Newswise — Divorce has traditionally left women financially worse off than men, but women may derive a life-preserving benefit from divorce, according to results of research by Professor Justin Wolfers and Betsey Stevenson, a Harvard-trained economist. Examining the impact of no-fault divorce laws adopted by states in the 1970s and '80s, they found decreased rates of suicide, domestic violence, and spousal homicide for women.

At the vanguard of an emerging field called household economics, Wolfers, an assistant professor of political economy at the Stanford Graduate School of Business, used microeconometric techniques. He and Stevenson weighed the changes in the bargaining threat point: Like workers and employers, a husband and wife can produce more together than separately. In labor markets, workers demand a certain share of the joint product or they exercise their options to go elsewhere. In marriage, "a husband and wife can each threaten the other implicitly if each has outside options," Wolfers said.

No-fault divorce laws allow one person to dissolve a marriage without the consent of the spouse. In most states before no-fault, divorce required consent of both or proof of fault by the non-consenting spouse. "Under no-fault wives can always threaten to walk out without the husband's permission, changing the power balance in the relationship," Wolfers said. The husband, understanding the lowered threat point, behaves himself, thereby reducing the incidence of domestic violence and spousal homicide—and increasing women's wellbeing, he argues.

Because states changed their divorce laws at different times, the researchers could examine the impact in state-by-state comparisons. For example: California changed its law in 1969, Massachusetts in 1975. "If we expect the suicide rate to fall, we expect it to fall six years earlier in California than in Massachusetts," said Wolfers.

Tapping into the national database of death certificates, Wolfers and Stevenson traced suicide rates before and after divorce reform and found a statistically significant reduction of nearly 6 percent in the female suicide rate following a state's change to unilateral divorce. There was no discernible change in male suicides.

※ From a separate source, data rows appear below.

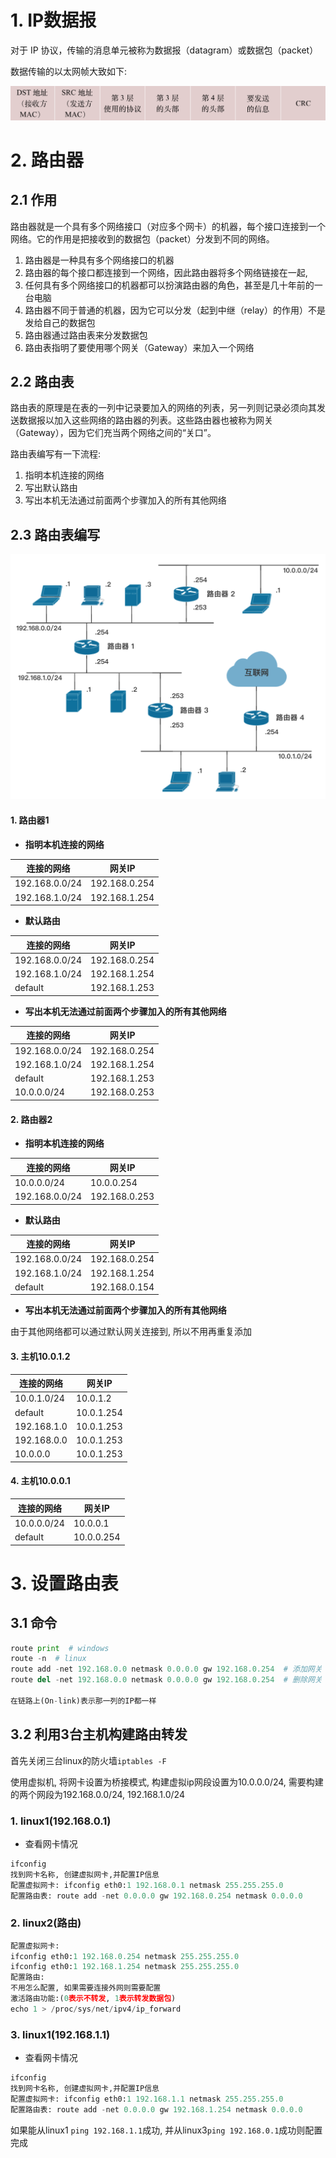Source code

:# 1. IP数据报

对于 IP 协议，传输的消息单元被称为数据报（datagram）或数据包（packet）

数据传输的以太网帧大致如下:


![图片描述](.image/02-%E8%B7%AF%E7%94%B1%E5%99%A8/0.02050174884171141.png)

# 2. 路由器

## 2.1 作用

路由器就是一个具有多个网络接口（对应多个网卡）的机器，每个接口连接到一个网络。它的作用是把接收到的数据包（packet）分发到不同的网络。

1. 路由器是一种具有多个网络接口的机器
2. 路由器的每个接口都连接到一个网络，因此路由器将多个网络链接在一起,
3. 任何具有多个网络接口的机器都可以扮演路由器的角色，甚至是几十年前的一台电脑
4. 路由器不同于普通的机器，因为它可以分发（起到中继（relay）的作用）不是发给自己的数据包
5. 路由器通过路由表来分发数据包
6. 路由表指明了要使用哪个网关（Gateway）来加入一个网络


## 2.2 路由表

路由表的原理是在表的一列中记录要加入的网络的列表，另一列则记录必须向其发送数据报以加入这些网络的路由器的列表。这些路由器也被称为网关（Gateway），因为它们充当两个网络之间的“关口”。

路由表编写有一下流程:
1. 指明本机连接的网络
2. 写出默认路由
3. 写出本机无法通过前面两个步骤加入的所有其他网络


## 2.3 路由表编写

![图片描述](.image/02-%E8%B7%AF%E7%94%B1%E5%99%A8/0.42004456262882073.png)

#### 1. 路由器1

* **指明本机连接的网络**

|连接的网络|网关IP|
|---|---|
|192.168.0.0/24|192.168.0.254|
|192.168.1.0/24|192.168.1.254|

* **默认路由**

|连接的网络|网关IP|
|---|---|
|192.168.0.0/24|192.168.0.254|
|192.168.1.0/24|192.168.1.254|
|default|192.168.1.253|


* **写出本机无法通过前面两个步骤加入的所有其他网络**


|连接的网络|网关IP|
|---|---|
|192.168.0.0/24|192.168.0.254|
|192.168.1.0/24|192.168.1.254|
|default|192.168.1.253|
|10.0.0.0/24|192.168.0.253|


#### 2. 路由器2

* **指明本机连接的网络**


|连接的网络|网关IP|
|---|---|
|10.0.0.0/24|10.0.0.254|
|192.168.0.0/24|192.168.0.253|

* **默认路由**


|连接的网络|网关IP|
|---|---|
|192.168.0.0/24|192.168.0.254|
|192.168.1.0/24|192.168.1.254|
|default|192.168.0.154|

* **写出本机无法通过前面两个步骤加入的所有其他网络**

 由于其他网络都可以通过默认网关连接到, 所以不用再重复添加


#### 3. 主机10.0.1.2

|连接的网络|网关IP|
|---|---|
|10.0.1.0/24|10.0.1.2|
|default|10.0.1.254|
|192.168.1.0|10.0.1.253|
|192.168.0.0|10.0.1.253|
|10.0.0.0|10.0.1.253|

#### 4. 主机10.0.0.1

|连接的网络|网关IP|
|---|---|
|10.0.0.0/24|10.0.0.1|
|default|10.0.0.254|

# 3. 设置路由表

## 3.1 命令

```python
route print  # windows
route -n  # linux
route add -net 192.168.0.0 netmask 0.0.0.0 gw 192.168.0.254  # 添加网关
route del -net 192.168.0.0 netmask 0.0.0.0 gw 192.168.0.254  # 删除网关

在链路上(On-link)表示那一列的IP都一样
```

## 3.2 利用3台主机构建路由转发

首先关闭三台linux的防火墙`iptables -F`

使用虚拟机, 将网卡设置为桥接模式, 构建虚拟ip网段设置为10.0.0.0/24, 需要构建的两个网段为192.168.0.0/24, 192.168.1.0/24

### 1. linux1(192.168.0.1)

* 查看网卡情况


```python
ifconfig
找到网卡名称, 创建虚拟网卡,并配置IP信息
配置虚拟网卡: ifconfig eth0:1 192.168.0.1 netmask 255.255.255.0
配置路由表: route add -net 0.0.0.0 gw 192.168.0.254 netmask 0.0.0.0
```

### 2. linux2(路由)

```python
配置虚拟网卡: 
ifconfig eth0:1 192.168.0.254 netmask 255.255.255.0
ifconfig eth0:1 192.168.1.254 netmask 255.255.255.0                            
配置路由:
不用怎么配置, 如果需要连接外网则需要配置
激活路由功能:(0表示不转发, 1表示转发数据包)
echo 1 > /proc/sys/net/ipv4/ip_forward
```

### 3. linux1(192.168.1.1)
* 查看网卡情况


```python
ifconfig
找到网卡名称, 创建虚拟网卡,并配置IP信息
配置虚拟网卡: ifconfig eth0:1 192.168.1.1 netmask 255.255.255.0
配置路由表: route add -net 0.0.0.0 gw 192.168.1.254 netmask 0.0.0.0
```

如果能从linux1 `ping 192.168.1.1`成功, 并从linux3`ping 192.168.0.1`成功则配置完成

Looking longer term, they found close to a 20 percent decline in female suicides 20 years after the change to no-fault divorce.

The researchers then turned to national crime data and family violence surveys that were conducted in 1976 and 1985 by sociologists Murray Straus and Richard Gelles. Wolfers and Stevenson found that domestic violence against women declined from the first survey to the second in the states that had adopted no-fault divorce laws between 1969 and 1983, whereas it had increased in nine states that either had historically had unilateral divorce or had never enacted the reform. The percentage of husbands abused by their wives increased in the 11 states with unchanged laws also, yet remained the same in no-fault divorce states. For women, the change was greatest: Women victims of spousal violence declined by 1.7 percent from 12.8 percent in the reform states in the same period that spousal violence against women increased 2.5 percentage points in the non-reform states.

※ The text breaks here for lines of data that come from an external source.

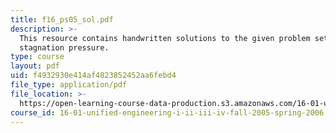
 ```yaml
---
title: f16_ps05_sol.pdf
description: >-
  This resource contains handwritten solutions to the given problem set on
  stagnation pressure.
type: course
layout: pdf
uid: f4932930e414af4823852452aa6febd4
file_type: application/pdf
file_location: >-
  https://open-learning-course-data-production.s3.amazonaws.com/16-01-unified-engineering-i-ii-iii-iv-fall-2005-spring-2006/f4932930e414af4823852452aa6febd4_f16_ps05_sol.pdf
course_id: 16-01-unified-engineering-i-ii-iii-iv-fall-2005-spring-2006
---
```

Wolfers and Stevenson also looked at FBI Uniform Crime Reports for trends on spousal homicide. Reporting definitions of relationships changed, making the data comparisons difficult, but the available evidence points to a decline in females murdered by their partners in no-fault divorce states, with no discernible effects for men murdered.

Critics of no-fault divorce have argued that it leads to the breakdown of the family unit. In a separate study, Wolfers found that while divorce rates rose sharply immediately after a state adopted no-fault divorce laws, the trend reversed within about a decade. He chalks up the initial spike to pent-up demand for divorce.

Probing deeper, he returns to the labor market analogy. "The main effect of right-to-strike is not that workers strike more; rather, they can now credibly threaten their employer with a strike, and this newfound bargaining power leads to higher wages but not that many more strikes." The same is true for the threat to divorce, he said.

"If you're looking for the 'smoking gun' to explain the decline in the traditional American family, it's not the no-fault divorce laws," Wolfers said. "Rather than looking on them as the cause of family ills, these laws may actually provide a safety valve for the pressures of family life."